THE DATA:

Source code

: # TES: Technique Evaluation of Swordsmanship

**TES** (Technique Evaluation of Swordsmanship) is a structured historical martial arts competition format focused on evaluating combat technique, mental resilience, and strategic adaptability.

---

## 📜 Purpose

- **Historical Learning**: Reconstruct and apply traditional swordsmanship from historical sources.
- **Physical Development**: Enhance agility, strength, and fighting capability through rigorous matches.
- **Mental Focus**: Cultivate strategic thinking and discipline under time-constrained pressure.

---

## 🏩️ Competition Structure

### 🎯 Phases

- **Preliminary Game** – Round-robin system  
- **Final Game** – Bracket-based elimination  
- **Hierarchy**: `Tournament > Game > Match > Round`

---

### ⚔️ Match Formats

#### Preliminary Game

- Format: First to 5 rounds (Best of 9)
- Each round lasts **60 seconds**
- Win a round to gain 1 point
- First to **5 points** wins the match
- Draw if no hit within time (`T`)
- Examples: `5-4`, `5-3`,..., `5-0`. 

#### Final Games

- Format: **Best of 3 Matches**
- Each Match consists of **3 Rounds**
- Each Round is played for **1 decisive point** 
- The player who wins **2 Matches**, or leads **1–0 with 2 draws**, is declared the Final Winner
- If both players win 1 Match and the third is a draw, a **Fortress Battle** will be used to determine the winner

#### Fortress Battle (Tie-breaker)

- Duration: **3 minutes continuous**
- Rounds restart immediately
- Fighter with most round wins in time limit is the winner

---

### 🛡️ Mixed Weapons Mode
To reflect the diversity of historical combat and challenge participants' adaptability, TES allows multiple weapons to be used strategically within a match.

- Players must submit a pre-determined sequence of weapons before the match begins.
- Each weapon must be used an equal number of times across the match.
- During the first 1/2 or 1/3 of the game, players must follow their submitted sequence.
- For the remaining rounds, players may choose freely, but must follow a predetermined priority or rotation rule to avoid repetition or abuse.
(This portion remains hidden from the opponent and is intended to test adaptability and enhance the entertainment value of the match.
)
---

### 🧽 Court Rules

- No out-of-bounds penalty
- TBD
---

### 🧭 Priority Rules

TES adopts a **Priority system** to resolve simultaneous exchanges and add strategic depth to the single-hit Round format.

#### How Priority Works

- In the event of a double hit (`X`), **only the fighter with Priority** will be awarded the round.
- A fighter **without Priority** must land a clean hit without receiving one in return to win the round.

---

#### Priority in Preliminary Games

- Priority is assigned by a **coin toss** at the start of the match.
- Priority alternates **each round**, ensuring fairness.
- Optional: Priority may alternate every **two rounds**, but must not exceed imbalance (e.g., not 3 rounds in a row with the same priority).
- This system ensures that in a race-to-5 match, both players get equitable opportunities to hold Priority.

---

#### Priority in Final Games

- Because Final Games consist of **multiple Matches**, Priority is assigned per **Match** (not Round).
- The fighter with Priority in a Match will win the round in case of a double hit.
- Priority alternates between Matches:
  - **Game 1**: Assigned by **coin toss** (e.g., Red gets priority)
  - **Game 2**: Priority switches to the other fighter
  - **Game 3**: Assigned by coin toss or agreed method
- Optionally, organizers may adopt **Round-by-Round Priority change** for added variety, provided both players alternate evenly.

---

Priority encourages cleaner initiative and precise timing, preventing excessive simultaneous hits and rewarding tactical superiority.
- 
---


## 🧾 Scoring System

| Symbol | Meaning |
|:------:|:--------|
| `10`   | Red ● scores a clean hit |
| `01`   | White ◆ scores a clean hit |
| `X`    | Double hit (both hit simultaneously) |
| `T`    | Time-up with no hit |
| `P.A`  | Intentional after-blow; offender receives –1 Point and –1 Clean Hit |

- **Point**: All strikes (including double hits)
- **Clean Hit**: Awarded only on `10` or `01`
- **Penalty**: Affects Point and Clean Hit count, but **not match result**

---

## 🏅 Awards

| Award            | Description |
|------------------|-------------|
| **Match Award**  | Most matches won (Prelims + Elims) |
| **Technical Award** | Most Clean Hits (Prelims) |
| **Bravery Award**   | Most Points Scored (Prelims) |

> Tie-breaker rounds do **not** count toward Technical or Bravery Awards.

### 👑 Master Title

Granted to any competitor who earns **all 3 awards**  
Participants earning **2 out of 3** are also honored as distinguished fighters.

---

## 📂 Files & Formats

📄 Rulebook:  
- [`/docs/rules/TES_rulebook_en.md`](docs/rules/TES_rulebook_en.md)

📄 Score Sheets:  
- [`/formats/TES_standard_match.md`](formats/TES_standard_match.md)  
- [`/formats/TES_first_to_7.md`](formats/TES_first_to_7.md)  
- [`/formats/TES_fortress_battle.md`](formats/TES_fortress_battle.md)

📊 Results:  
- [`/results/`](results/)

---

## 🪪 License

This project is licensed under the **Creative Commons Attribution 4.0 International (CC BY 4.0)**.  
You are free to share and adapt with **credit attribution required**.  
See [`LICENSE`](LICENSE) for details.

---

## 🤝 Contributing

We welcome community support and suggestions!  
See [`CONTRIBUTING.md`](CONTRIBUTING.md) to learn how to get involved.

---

WHAT YOU HAVE TO DO:
Return only the number of lines in the listing that contain the string "Best".

REPLY TO THE EXERCISE:
2